Livret de famille :  Sônia Braga, Udo Kier, Barbara Colen…

Signes particuliers : Un geste cinématographique hors normes.

UNE PARABOLE POLITIQUE DU BRÉSIL ACTUEL

NOTRE AVIS SUR BACURAU

Synopsis : Dans un futur proche…  Le village de Bacurau dans le sertão brésilien fait le deuil de sa matriarche Carmelita qui s’est éteinte à 94 ans. Quelques jours plus tard, les habitants remarquent que Bacurau a disparu de la carte. 

Trois ans après avoir emballé la Croisette avec son formidable Aquarius, le brésilien Kleber Mendonça Filho s’est associé à son confrère Juliano Dornelles pour Bacurau, nouveau long-métrage réalisé à quatre mains et qui a connu lui aussi les honneurs de la grande compétition officielle à Cannes. On l’y voyait même primé, d’une Palme, d’un Grand Prix, peu importe mais de quelque chose en tout cas. Ce fut finalement le prix du Jury. Juste récompense pour un très grand film, passionné et passionnant, qui nous envoie dans le Brésil profond au cœur du petit village de Bacurau, où il se passe des choses ben étranges. 

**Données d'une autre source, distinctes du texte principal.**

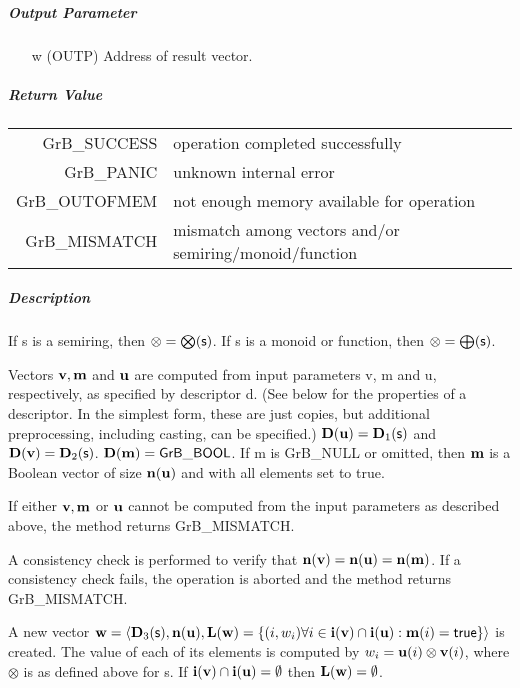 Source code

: \subparagraph{Output Parameter}

\begin{itemize}
	\item[{\sf w}] ({\sf OUTP}) Address of result vector.
\end{itemize}

\subparagraph{Return Value}

\begin{tabular}{rl} 
{\sf GrB\_SUCCESS} 	& operation completed successfully \\
{\sf GrB\_PANIC}	& unknown internal error \\
{\sf GrB\_OUTOFMEM}	& not enough memory available for operation \\
{\sf GrB\_MISMATCH}	& mismatch among vectors and/or semiring/monoid/function
\end{tabular}

\subparagraph{Description}

If {\sf s} is a semiring, then $\otimes = \bigotimes({\sf s})$. 
If {\sf s} is a monoid or function, then $\otimes = \bigoplus({\sf s})$.

Vectors ${\bf v}, {\bf m}$ and ${\bf u}$ are computed from
input parameters {\sf v}, {\sf m} and {\sf u}, respectively, as specified
by descriptor {\sf d}. (See below for the properties of a descriptor. In
the simplest form, these are just copies, but additional preprocessing,
including casting, can be specified.)  $\bold{D}({\bf u}) =
\bold{D}_1({\sf s})$ and $\bold{D}({\bf v}) = \bold{D}_2({\sf s})$.
$\bold{D}({\bf m}) = {\sf GrB\_BOOL}$.  If {\sf m} is {\sf GrB\_NULL} or omitted,
then ${\bf m}$ is a Boolean vector of size $\bold{n}({\bf u})$
and with all elements set to {\sf true}.

If either ${\bf v}, {\bf m}$ or ${\bf u}$ cannot be computed
from the input parameters as described above, the method returns {\sf
GrB\_MISMATCH}.

A consistency check is performed to verify that $\bold{n}({\bf v})
= \bold{n}({\bf u}) = \bold{n}({\bf m})$. If a consistency
check fails, the operation is aborted and the method returns {\sf
GrB\_MISMATCH}.

A new vector ${\bf w} = \langle \bold{D}_3({\sf s}),
\bold{n}({\bf u}), \bold{L}({\bf w}) = \{(i,w_i)  \forall i \in
{\bf i}({\bf v}) \cap {\bf i}({\bf u}) : {\bf m}(i)
= {\sf true} \} \rangle$ is created.  The value of each of its
elements is computed by $w_i = {\bf u}(i) \otimes {\bf v}(i)$,
where $\otimes$ is as defined above for {\sf s}.
If ${\bf i}({\bf v}) \cap {\bf i}({\bf u}) = \emptyset$
then $\bold{L}({\bf w}) = \emptyset$.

Bacurau est un geste artistique un peu fou, une œuvre aussi magistrale qu’improbable, du genre qui ne ressemble à rien de connu, qui est libre, qui suit son chemin en faisant fi des conventions au risque de paraître confuse, boursouflée, anarchique. En réalité, elle affiche une audace et une maîtrise folle dans son univers erratique aux allures de pont tendu entre la curiosité absconse et la métaphore politique. Tout commence avec un camion branlant qui zigzague sur la chaussée avec une tenue de route inquiétante. Dès son premier plan, Bacurau métaphorise ce à quoi il va ressembler en tant qu’expérience de cinéma. Plus qu’un film, c’est à un voyage déstabilisant que nous invitent Filho et Dornelles, un voyage qui va balancer dans tous les sens et où le spectateur va lui-même être balloté dans quelque chose d’instable, de bancal, sans amortisseurs pour atténuer le choc des bosses. Confirmation quand le duo de cinéastes commence à dérouler la chronique de ce petit village perdu au fin fond du Brésil. Une histoire de barrage détourné privant d’eau les habitants, un politicard arriviste mal accueilli dans le coin, le village qui n’apparaît soudainement plus sur les cartes du pays, sa doyenne qui décède, un drone futuriste qui rôde, un groupe d’américains venus tuer les autochtones… On nage franchement en plein n’importe quoi, en traversant autant le drame que le western, le film futuriste ou le thriller d’action. Mais il s’agit d’une illusion trompeuse car en réalité, ce faux « n’importe quoi » fourre-tout est une fabuleuse démonstration de cinéma qui a eu un visage à sa conception, et qui en a un tout autre à sa sortie en salles. Car entretemps, il s’en est passé des choses.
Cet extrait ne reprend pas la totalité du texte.